I've become convinced that the rise of the private student loan industry, while helping some students, has totally screwed many, many others such that there needs to be major reforms in regulations.  For example, I'd favor legislation that prohibits private lenders from lending to students until they have verified if a student qualifies for a cheaper federal loan and, if so, if students have maxed out and, if not, informing the students of this and require them to sign a waiver if they still want to take out private loans.  Sounds onerous (and why not require this of people who foolishly carry high-interest-rate credit card loans when they have other assets they could use to pay it off?), but this is different for two reasons: a) students are young and inexperienced and
b) private lenders benefit from all sorts of favorable government policies that guarantee student debt and (insanely) don't allow the cancellation of student loans in a bankruptcy filing.
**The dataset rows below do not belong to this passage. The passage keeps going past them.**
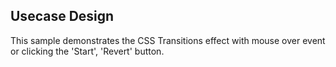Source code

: ## Usecase Design

This sample demonstrates the CSS Transitions effect with mouse over event or clicking the 'Start', 'Revert' button.
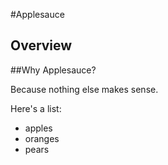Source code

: #Applesauce

Overview
--------

##Why Applesauce?

Because nothing else makes sense.

Here's a list:

* apples
* oranges
* pears


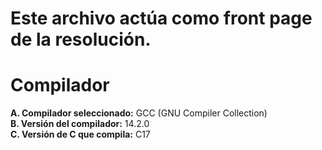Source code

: # Este archivo actúa como front page de la resolución.
# Compilador
**A. Compilador seleccionado:** GCC (GNU Compiler Collection)  
**B. Versión del compilador:** 14.2.0  
**C. Versión de C que compila:** C17 

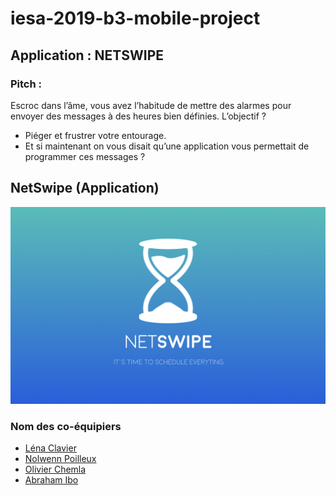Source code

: # iesa-2019-b3-mobile-project

## Application : NETSWIPE
### Pitch :

 Escroc dans l’âme, vous avez l’habitude de mettre des alarmes pour envoyer des messages à des heures bien définies. L’objectif ? 

- Piéger et frustrer votre entourage.
- Et si maintenant on vous disait qu’une application vous permettait de programmer ces messages ?


## NetSwipe (Application)

![logo](medias/logo.png)

### Nom des co-équipiers
- [Léna Clavier](https://github.com/l-naC)
- [Nolwenn Poilleux](https://github.com/nte-25)
- [Olivier Chemla](https://github.com/olivech12)
- [Abraham Ibo](https://github.com/abrahamibo)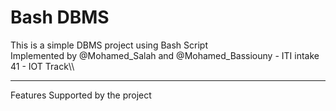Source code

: # Bash DBMS

This is a simple DBMS project using Bash Script\
Implemented by @Mohamed_Salah and @Mohamed_Bassiouny - ITI intake 41 - IOT Track\\\

---
Features Supported by the project
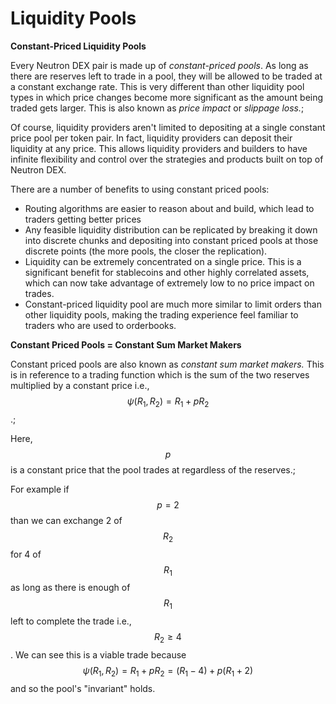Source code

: # Liquidity Pools

**Constant-Priced Liquidity Pools**

Every Neutron DEX pair is made up of _constant-priced pools_. As long as there are reserves left to trade in a pool, they will be allowed to be traded at a constant exchange rate. This is very different than other liquidity pool types in which price changes become more significant as the amount being traded gets larger. This is also known as _price impact_ or _slippage loss._;

Of course, liquidity providers aren't limited to depositing at a single constant price pool per token pair. In fact, liquidity providers can deposit their liquidity at any price. This allows liquidity providers and builders to have infinite flexibility and control over the strategies and products built on top of Neutron DEX.

There are a number of benefits to using constant priced pools:

* Routing algorithms are easier to reason about and build, which lead to traders getting better prices
* Any feasible liquidity distribution can be replicated by breaking it down into discrete chunks and depositing into constant priced pools at those discrete points (the more pools, the closer the replication).
* Liquidity can be extremely concentrated on a single price. This is a significant benefit for stablecoins and other highly correlated assets, which can now take advantage of extremely low to no price impact on trades.
* Constant-priced liquidity pool are much more similar to limit orders than other liquidity pools, making the trading experience feel familiar to traders who are used to orderbooks.

**Constant Priced Pools  = Constant Sum Market Makers**

Constant priced pools are also known as _constant sum market makers._ This is in reference to a trading function which is the sum of the two reserves multiplied by a constant price i.e., $$\psi(R_1, R_2) = R_1 + p R_2$$.;

Here, ​$$p$$ is a constant price that the pool trades at regardless of the reserves.;

For example if $$p=2$$ than we can exchange 2 ​of $$R_2$$for 4 of $$R_1$$as long as there is enough of $$R_1$$left to complete the trade i.e., $$R_2 \geq 4$$. We can see this is a viable trade because ​$$\psi(R_1, R_2) = R_1 + pR_2 = (R_1 - 4) + p(R_1 + 2)$$ and so the pool's "invariant" ​holds.
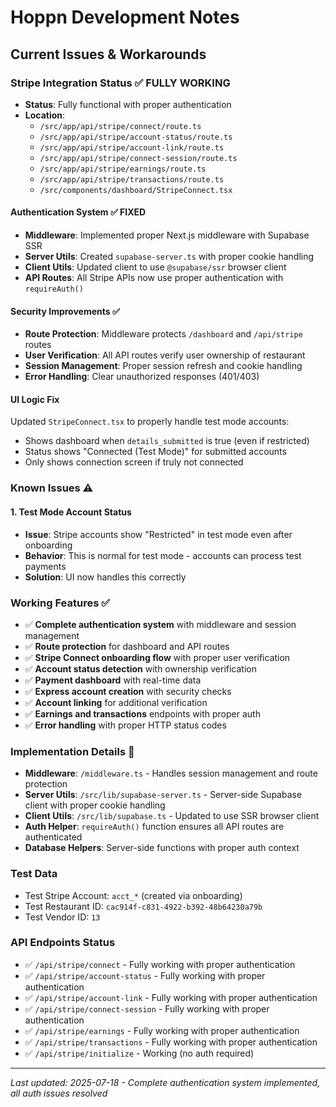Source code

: # Hoppn Development Notes

## Current Issues & Workarounds

### Stripe Integration Status ✅ FULLY WORKING
- **Status**: Fully functional with proper authentication
- **Location**: 
  - `/src/app/api/stripe/connect/route.ts`
  - `/src/app/api/stripe/account-status/route.ts`
  - `/src/app/api/stripe/account-link/route.ts`
  - `/src/app/api/stripe/connect-session/route.ts`
  - `/src/app/api/stripe/earnings/route.ts`
  - `/src/app/api/stripe/transactions/route.ts`
  - `/src/components/dashboard/StripeConnect.tsx`

#### Authentication System ✅ FIXED
- **Middleware**: Implemented proper Next.js middleware with Supabase SSR
- **Server Utils**: Created `supabase-server.ts` with proper cookie handling
- **Client Utils**: Updated client to use `@supabase/ssr` browser client
- **API Routes**: All Stripe APIs now use proper authentication with `requireAuth()`

#### Security Improvements ✅
- **Route Protection**: Middleware protects `/dashboard` and `/api/stripe` routes
- **User Verification**: All API routes verify user ownership of restaurant
- **Session Management**: Proper session refresh and cookie handling
- **Error Handling**: Clear unauthorized responses (401/403)

#### UI Logic Fix
Updated `StripeConnect.tsx` to properly handle test mode accounts:
- Shows dashboard when `details_submitted` is true (even if restricted)
- Status shows "Connected (Test Mode)" for submitted accounts
- Only shows connection screen if truly not connected

### Known Issues ⚠️

#### 1. Test Mode Account Status
- **Issue**: Stripe accounts show "Restricted" in test mode even after onboarding
- **Behavior**: This is normal for test mode - accounts can process test payments
- **Solution**: UI now handles this correctly

### Working Features ✅
- ✅ **Complete authentication system** with middleware and session management
- ✅ **Route protection** for dashboard and API routes
- ✅ **Stripe Connect onboarding flow** with proper user verification
- ✅ **Account status detection** with ownership verification
- ✅ **Payment dashboard** with real-time data
- ✅ **Express account creation** with security checks
- ✅ **Account linking** for additional verification
- ✅ **Earnings and transactions** endpoints with proper auth
- ✅ **Error handling** with proper HTTP status codes

### Implementation Details 🔧
- **Middleware**: `/middleware.ts` - Handles session management and route protection
- **Server Utils**: `/src/lib/supabase-server.ts` - Server-side Supabase client with proper cookie handling
- **Client Utils**: `/src/lib/supabase.ts` - Updated to use SSR browser client
- **Auth Helper**: `requireAuth()` function ensures all API routes are authenticated
- **Database Helpers**: Server-side functions with proper auth context

### Test Data
- Test Stripe Account: `acct_*` (created via onboarding)
- Test Restaurant ID: `cac914f-c831-4922-b392-48b64230a79b`
- Test Vendor ID: `13`

### API Endpoints Status
- ✅ `/api/stripe/connect` - Fully working with proper authentication
- ✅ `/api/stripe/account-status` - Fully working with proper authentication
- ✅ `/api/stripe/account-link` - Fully working with proper authentication
- ✅ `/api/stripe/connect-session` - Fully working with proper authentication
- ✅ `/api/stripe/earnings` - Fully working with proper authentication
- ✅ `/api/stripe/transactions` - Fully working with proper authentication
- ✅ `/api/stripe/initialize` - Working (no auth required)

---
*Last updated: 2025-07-18 - Complete authentication system implemented, all auth issues resolved*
The student loan industry could be in for more jolts. Policy makers and  regulators say that there are dangerous parallels between the private student  loan and subprime mortgage markets. In both, there have been phenomenal  profits, aggressive marketing and, until the recent credit market turmoil, a  healthy appetite from Wall Street investors.
 
And, as was seen in the subprime market, many student loans that were made  in the last couple of years are resetting at much higher rates.
 
Benjamin M. Lawsky, who is leading the state attorney general’s  investigation of student loans, says that certain practices in the business  give rise to many questions. “Are lenders making responsible loans?” he asks.  “Or are they just saddling people with debt they will not be able to  repay?”
 
In the last few weeks, Mr. Cuomo’s office has started a broader inquiry  into the industry’s marketing tactics, according to people close to the matter  who did not want to be identified because they are not authorized to speak  about a continuing investigation...
 
Industry analysts say that students  who seek private funding from a mail or Internet offer — the very business  that Mr. Meyers helped start through First Marblehead — can wind up paying  unnecessarily high rates and fees. While decades of deregulation have allowed  lenders to offer students and homeowners more loans through a broadening array  of financial products, those same forces have also curtailed government  supervision of possibly abusive practices in the lending business, critics  say.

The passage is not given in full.